For parents struggling with a student whose lack of organization is becoming problematic, here are a few solutions:
1. "A place for everything, and everything in its place." This was a favorite expression of my great-grandmother, and it still holds truth today. Many times, students don't organize because they fail to understand the expectations. If you want a child to put shirts in one drawer, pants in another, underwear in a third, and socks somewhere else, then this process and its outcomes should be thoroughly explained and modeled for the child in question. I would not expect my students to know which tray their work is turned into at the beginning of year, especially if I had never told them what our system of organization requires. Likewise, parents should not expect their children to hang up dress clothes or place items into a hamper or basket if such an expectation has never been made clear. An ounce of prevention is worth a pound of cure, the old saying goes.
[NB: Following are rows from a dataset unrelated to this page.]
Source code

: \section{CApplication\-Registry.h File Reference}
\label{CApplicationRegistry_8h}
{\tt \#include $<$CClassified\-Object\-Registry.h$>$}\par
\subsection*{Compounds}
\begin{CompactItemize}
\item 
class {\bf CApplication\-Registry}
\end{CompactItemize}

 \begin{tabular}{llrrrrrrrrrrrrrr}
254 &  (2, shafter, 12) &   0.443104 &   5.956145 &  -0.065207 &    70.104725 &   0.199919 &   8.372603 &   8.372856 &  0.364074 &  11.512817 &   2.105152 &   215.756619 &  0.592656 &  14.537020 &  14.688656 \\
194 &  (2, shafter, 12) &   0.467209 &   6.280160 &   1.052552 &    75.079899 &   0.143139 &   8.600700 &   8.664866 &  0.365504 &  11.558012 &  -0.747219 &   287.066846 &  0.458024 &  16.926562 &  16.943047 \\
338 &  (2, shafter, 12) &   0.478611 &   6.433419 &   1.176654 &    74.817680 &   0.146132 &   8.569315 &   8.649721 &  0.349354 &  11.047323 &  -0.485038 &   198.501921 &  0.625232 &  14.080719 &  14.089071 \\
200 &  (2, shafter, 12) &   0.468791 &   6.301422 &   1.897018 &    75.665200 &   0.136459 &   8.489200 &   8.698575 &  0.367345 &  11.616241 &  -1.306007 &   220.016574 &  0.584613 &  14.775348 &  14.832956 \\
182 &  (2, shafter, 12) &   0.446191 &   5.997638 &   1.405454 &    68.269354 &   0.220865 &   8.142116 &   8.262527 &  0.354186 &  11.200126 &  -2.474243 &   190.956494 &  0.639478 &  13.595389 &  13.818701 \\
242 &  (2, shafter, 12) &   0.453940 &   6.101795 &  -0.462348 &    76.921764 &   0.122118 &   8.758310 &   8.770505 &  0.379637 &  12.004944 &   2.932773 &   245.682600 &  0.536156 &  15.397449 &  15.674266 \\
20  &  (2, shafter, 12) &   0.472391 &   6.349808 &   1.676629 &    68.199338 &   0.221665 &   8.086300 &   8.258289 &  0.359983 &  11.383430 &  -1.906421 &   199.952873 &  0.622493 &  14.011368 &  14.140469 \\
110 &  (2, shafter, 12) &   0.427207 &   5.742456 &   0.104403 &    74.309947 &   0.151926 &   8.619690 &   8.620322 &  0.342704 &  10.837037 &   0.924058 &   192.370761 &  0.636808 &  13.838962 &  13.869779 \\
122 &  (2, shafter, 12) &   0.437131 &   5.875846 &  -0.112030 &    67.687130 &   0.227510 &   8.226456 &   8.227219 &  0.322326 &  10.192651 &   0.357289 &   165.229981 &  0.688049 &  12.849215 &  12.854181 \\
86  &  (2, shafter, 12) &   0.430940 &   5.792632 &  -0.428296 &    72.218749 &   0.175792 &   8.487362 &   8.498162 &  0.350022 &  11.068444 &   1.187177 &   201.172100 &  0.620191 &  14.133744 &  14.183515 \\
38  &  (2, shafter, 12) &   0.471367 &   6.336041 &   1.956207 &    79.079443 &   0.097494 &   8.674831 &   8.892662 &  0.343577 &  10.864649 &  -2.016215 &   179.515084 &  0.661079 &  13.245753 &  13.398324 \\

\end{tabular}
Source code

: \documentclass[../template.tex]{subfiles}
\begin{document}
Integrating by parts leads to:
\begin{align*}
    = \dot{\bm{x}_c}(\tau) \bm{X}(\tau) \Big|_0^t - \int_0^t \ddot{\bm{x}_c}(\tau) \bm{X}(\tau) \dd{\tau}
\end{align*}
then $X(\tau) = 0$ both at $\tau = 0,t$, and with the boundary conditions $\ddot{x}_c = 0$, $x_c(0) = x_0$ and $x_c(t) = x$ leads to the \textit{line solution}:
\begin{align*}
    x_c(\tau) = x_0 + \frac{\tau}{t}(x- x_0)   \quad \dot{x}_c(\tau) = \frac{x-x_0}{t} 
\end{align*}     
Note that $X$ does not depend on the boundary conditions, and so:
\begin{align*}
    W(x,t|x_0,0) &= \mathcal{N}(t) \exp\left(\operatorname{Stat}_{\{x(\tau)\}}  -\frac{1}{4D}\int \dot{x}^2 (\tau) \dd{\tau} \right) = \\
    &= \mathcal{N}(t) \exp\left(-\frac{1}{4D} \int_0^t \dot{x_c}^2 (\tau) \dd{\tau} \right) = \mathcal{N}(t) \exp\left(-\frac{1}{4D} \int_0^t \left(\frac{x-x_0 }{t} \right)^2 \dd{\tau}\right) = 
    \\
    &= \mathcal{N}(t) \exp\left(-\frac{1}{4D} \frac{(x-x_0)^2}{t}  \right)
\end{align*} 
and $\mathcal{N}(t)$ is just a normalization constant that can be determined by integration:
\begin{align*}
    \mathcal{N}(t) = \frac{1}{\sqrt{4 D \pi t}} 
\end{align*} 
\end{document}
2. Those in glass houses shouldn't throw stones. Look around your own computer area, family room, kitchen, or elsewhere. Are the items there neatly packaged and stored, or is it an area of chaos and bedlam? One cannot expect children to maintain standards that are not realistically followed by the adults who assert them.
3. Label it. By providing labels on drawers, storage units, and other available spaces, your child will know what goes where, whether they're six or sixteen. There are age-appropriate ways to do this -- You wouldn't for instance, use Disney princess font to label areas in the room of a 13-year-old boy. Therein is a formula for total meltdown.
4. Be consistent. If the expectation has been made clear that item A will go into storage space B, then follow through with that expectation and enforce it. The time has never existed when we could rationally expect our kids to be self-monitoring. They still need guidance, they still need help, and they still need to know that you're in control of every situation under your roof, even if it seems minor. It's called a sense of stability, and children of today need it badly.

By following these few tips (and others from organizational experts), your child can excel at becoming the ship-shape model citizen that you envision him or her to be. No, it won't happen overnight. No, it might not always happen the way you'd planned. But yes, children will gain a greater sense of security and a feeling of contentment from the knowledge that their world is orderly, structured, and sound. It's never too early to begin laying a foundation for success, and this is one positive way to start.